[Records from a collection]
┏━━

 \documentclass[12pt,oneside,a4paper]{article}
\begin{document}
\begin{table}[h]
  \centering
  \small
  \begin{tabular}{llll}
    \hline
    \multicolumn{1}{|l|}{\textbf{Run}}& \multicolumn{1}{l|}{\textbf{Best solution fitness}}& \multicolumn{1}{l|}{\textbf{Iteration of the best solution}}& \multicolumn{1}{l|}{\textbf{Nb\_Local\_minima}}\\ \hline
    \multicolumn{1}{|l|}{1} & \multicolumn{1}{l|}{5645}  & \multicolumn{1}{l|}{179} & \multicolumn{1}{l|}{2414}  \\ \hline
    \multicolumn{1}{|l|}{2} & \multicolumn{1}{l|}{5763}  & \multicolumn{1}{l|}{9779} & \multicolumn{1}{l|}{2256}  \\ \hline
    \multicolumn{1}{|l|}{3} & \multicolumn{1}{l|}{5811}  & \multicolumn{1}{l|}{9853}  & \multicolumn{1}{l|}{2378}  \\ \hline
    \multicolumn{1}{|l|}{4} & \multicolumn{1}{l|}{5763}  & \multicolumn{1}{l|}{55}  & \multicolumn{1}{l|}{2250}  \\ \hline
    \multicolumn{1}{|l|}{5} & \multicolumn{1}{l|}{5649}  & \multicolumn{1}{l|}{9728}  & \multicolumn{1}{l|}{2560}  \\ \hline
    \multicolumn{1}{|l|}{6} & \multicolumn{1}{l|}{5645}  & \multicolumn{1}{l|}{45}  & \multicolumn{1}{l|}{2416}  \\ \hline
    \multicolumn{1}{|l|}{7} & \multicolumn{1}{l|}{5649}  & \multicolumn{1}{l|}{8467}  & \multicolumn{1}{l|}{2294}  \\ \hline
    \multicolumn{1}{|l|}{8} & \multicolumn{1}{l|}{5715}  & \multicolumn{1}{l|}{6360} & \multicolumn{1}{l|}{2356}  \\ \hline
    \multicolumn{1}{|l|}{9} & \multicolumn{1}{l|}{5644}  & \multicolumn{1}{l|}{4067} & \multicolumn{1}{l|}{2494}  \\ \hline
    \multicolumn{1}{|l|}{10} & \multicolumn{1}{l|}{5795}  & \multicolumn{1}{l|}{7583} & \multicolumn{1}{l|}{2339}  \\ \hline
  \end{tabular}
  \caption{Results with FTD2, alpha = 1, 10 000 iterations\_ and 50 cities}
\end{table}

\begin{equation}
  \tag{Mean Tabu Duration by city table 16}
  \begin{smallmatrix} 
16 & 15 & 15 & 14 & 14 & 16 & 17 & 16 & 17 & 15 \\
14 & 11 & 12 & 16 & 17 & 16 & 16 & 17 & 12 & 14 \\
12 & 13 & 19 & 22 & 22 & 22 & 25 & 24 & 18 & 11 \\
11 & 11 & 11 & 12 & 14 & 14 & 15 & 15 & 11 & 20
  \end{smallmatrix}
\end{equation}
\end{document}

┗━━
┏━━

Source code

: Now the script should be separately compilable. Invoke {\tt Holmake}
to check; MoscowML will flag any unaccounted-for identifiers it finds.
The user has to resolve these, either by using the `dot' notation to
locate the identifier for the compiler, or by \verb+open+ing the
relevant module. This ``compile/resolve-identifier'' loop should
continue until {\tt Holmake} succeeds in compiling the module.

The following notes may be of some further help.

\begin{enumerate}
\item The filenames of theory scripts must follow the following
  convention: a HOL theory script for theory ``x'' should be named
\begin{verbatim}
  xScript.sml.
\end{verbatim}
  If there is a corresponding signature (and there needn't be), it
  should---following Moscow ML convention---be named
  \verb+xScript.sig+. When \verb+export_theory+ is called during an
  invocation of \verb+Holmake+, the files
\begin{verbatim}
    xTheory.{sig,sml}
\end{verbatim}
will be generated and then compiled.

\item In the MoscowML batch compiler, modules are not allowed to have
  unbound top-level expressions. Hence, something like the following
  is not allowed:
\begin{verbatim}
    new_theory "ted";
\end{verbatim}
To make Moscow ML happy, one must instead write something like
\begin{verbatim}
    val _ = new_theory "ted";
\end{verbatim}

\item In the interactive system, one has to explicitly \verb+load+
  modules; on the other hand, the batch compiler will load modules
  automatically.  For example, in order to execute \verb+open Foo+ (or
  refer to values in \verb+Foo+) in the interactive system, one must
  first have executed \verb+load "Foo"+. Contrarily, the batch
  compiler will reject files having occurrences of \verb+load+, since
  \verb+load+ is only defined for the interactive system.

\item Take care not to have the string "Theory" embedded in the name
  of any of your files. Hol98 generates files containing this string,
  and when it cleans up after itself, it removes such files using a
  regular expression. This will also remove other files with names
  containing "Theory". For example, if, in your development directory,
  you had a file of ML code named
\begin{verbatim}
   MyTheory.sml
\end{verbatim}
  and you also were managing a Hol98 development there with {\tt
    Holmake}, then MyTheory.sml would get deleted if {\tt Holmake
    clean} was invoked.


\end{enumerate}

┗━━
┏━━

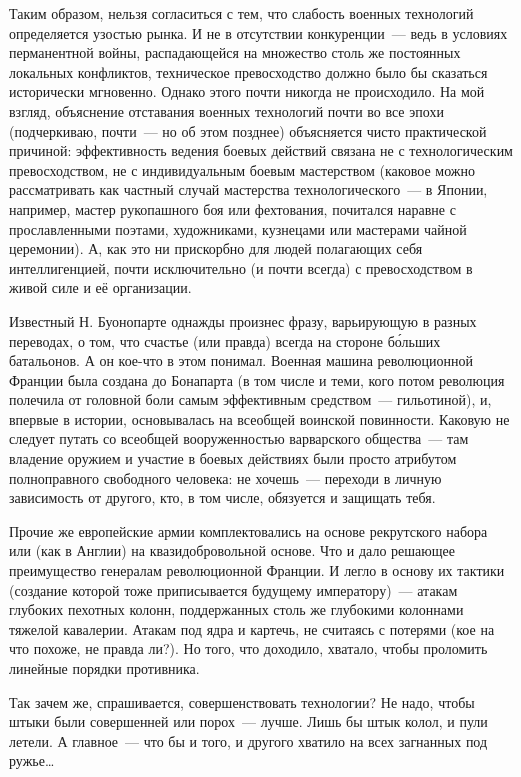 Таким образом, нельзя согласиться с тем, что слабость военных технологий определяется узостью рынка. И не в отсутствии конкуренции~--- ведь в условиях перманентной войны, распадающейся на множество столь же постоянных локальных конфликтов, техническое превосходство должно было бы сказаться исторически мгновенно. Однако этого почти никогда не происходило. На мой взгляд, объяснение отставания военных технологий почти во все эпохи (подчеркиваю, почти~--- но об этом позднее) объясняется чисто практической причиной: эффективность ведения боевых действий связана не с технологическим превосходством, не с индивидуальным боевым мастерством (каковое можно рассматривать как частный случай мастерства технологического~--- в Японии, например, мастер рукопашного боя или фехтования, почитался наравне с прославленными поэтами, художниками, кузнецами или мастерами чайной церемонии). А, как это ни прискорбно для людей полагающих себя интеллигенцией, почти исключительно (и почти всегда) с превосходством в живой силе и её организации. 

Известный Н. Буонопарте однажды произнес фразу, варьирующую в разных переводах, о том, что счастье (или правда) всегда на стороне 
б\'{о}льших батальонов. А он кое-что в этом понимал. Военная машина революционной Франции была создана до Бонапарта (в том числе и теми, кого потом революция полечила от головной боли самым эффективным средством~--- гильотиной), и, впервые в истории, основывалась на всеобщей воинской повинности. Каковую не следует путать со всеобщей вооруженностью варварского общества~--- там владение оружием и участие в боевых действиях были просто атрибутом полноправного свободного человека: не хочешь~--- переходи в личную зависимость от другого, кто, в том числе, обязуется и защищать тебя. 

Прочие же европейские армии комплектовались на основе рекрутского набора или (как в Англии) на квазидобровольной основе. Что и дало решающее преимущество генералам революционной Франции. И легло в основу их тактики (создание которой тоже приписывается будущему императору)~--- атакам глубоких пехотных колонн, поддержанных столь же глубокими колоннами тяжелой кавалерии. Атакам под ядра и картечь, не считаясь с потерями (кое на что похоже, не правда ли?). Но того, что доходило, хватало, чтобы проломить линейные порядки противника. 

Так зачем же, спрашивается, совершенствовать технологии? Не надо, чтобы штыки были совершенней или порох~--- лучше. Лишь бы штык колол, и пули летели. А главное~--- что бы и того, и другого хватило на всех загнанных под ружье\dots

┗━━

Among the lines above, return each one holding the string "then".

- [Exercise output]:
will be generated and then compiled.
    Holmake}, then MyTheory.sml would get deleted if {\tt Holmake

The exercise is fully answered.